Peanut allergies affect 1 - 2% of adults and 4 - 8% of children. A traditional method for treating peanut allergies is by allergy shots, formally known as subcutaneous allergen immunotherapy (SCIT). This approach is daunting for young children as they are often afraid of injection by needle. Also, SCIT with antigens such as Arachis hypogaea 2 (Ara h 2), the dominant peanut allergen, can result in severe allergic immune responses—in some cases, even anaphylaxis. One of the main reasons for these adverse effects is rapid clearance of antigens by macrophages in the dermis and subcutaneous layers of the skin.

The safety and efficacy of targeting allergen-specific immunotherapy to the skin can be augmented by increasing the localization of the antigen in the epidermis, therefore decreasing the amount localized in the dermis/subcutaneous layers. Microneedles (MNs) have a geometry that allows for antigen delivery targeted to epidermal thickness (30 - 140 µm). They also provide a solution to the pain associated with SCIT. In addition, MNs circumvent patient compliance issues caused by needle phobia.

This study employs angled insertion of 250 μm long MNs (coated with Ara h 2-containing solution) into the skin for the purpose of maximizing antigen localization in the epidermis. Three angles of insertion (relative to the plane of the skin) were studied: 90° (straight insertion), 45°, and 20°. Stainless steel MN arrays are first dip-coated on a micron-scale with a fluorescent Ara h 2 solution. Angled (45° and 20°) MN insertions were executed using a biplanar, 3D-printed device with an adjustable angle of elevation while straight insertions were performed by hand. These pieces of skin were then histologically sectioned, and the insertion sites were imaged with red fluorescence under a microscope. Finally, the sections were H&E stained and imaged under a bright-field microscope to differentiate the layers of the skin.

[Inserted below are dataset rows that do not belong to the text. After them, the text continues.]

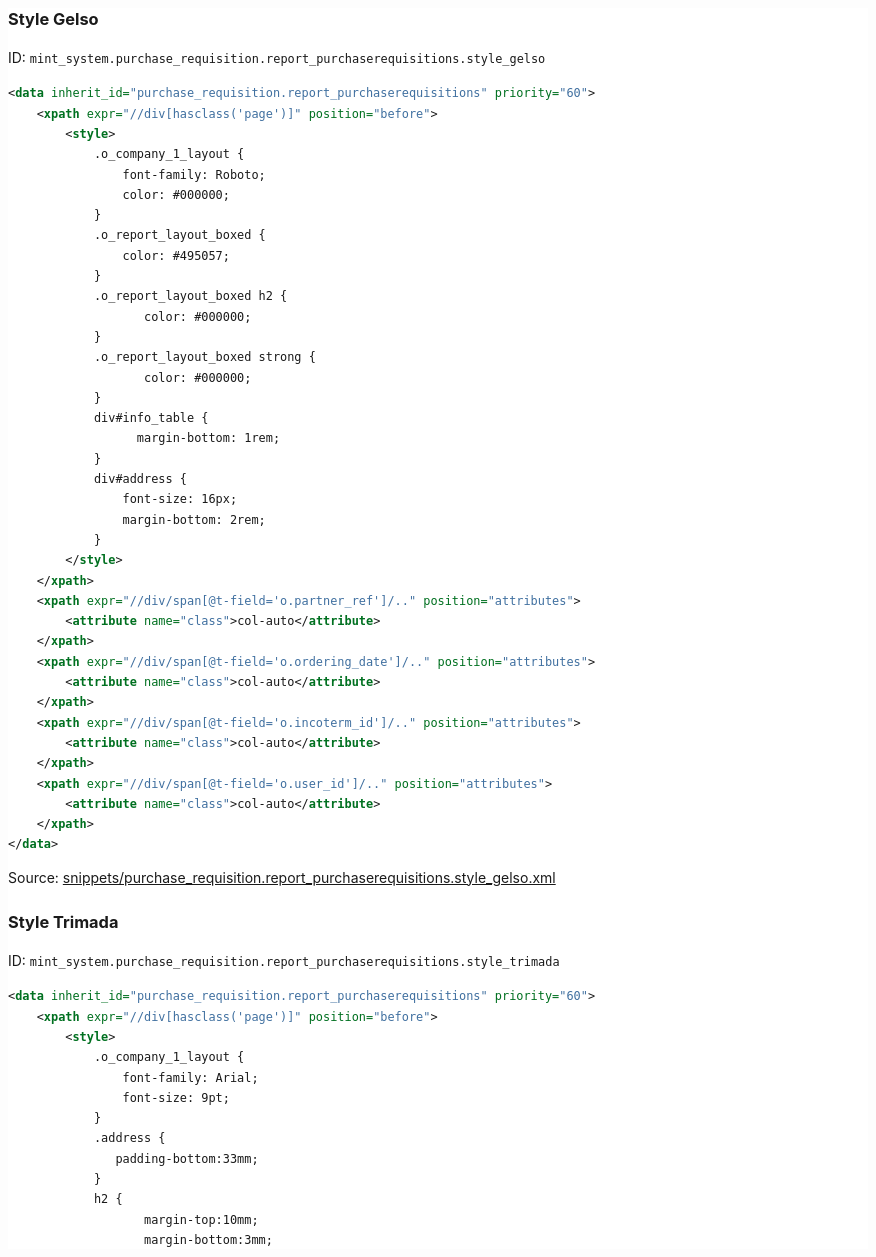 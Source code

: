 ### Style Gelso  
ID: `mint_system.purchase_requisition.report_purchaserequisitions.style_gelso`  
```xml
<data inherit_id="purchase_requisition.report_purchaserequisitions" priority="60">
    <xpath expr="//div[hasclass('page')]" position="before">
        <style>
            .o_company_1_layout {
                font-family: Roboto;
                color: #000000;
            }
            .o_report_layout_boxed {
                color: #495057;
            }
            .o_report_layout_boxed h2 {
                   color: #000000;
            }
            .o_report_layout_boxed strong {
                   color: #000000;
            }
            div#info_table {
                  margin-bottom: 1rem;
            }
            div#address {
                font-size: 16px;
                margin-bottom: 2rem;
            }
        </style>
    </xpath>
    <xpath expr="//div/span[@t-field='o.partner_ref']/.." position="attributes">
        <attribute name="class">col-auto</attribute>
    </xpath>
    <xpath expr="//div/span[@t-field='o.ordering_date']/.." position="attributes">
        <attribute name="class">col-auto</attribute>
    </xpath>
    <xpath expr="//div/span[@t-field='o.incoterm_id']/.." position="attributes">
        <attribute name="class">col-auto</attribute>
    </xpath>
    <xpath expr="//div/span[@t-field='o.user_id']/.." position="attributes">
        <attribute name="class">col-auto</attribute>
    </xpath>
</data>

```
Source: [snippets/purchase_requisition.report_purchaserequisitions.style_gelso.xml](https://github.com/Mint-System/Odoo-Build/tree/main/snippets/purchase_requisition.report_purchaserequisitions.style_gelso.xml)

### Style Trimada  
ID: `mint_system.purchase_requisition.report_purchaserequisitions.style_trimada`  
```xml
<data inherit_id="purchase_requisition.report_purchaserequisitions" priority="60">
    <xpath expr="//div[hasclass('page')]" position="before">
        <style>
            .o_company_1_layout {
                font-family: Arial;
                font-size: 9pt;
            }
            .address {
               padding-bottom:33mm;
            }
            h2 {
                   margin-top:10mm;
                   margin-bottom:3mm;
```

These data show that angled insertion was successful to limit MN insertion depth to facilitate targeted delivery to epidermis. We also include fluorescent and companion H&E-stained images of representative insertion sites, which together give insight on the extent of epidermal targeting. Opportunities for further study include in vivo insertions on porcine/murine subjects and immunohistochemistry to measure specific antigen localization in the epidermis.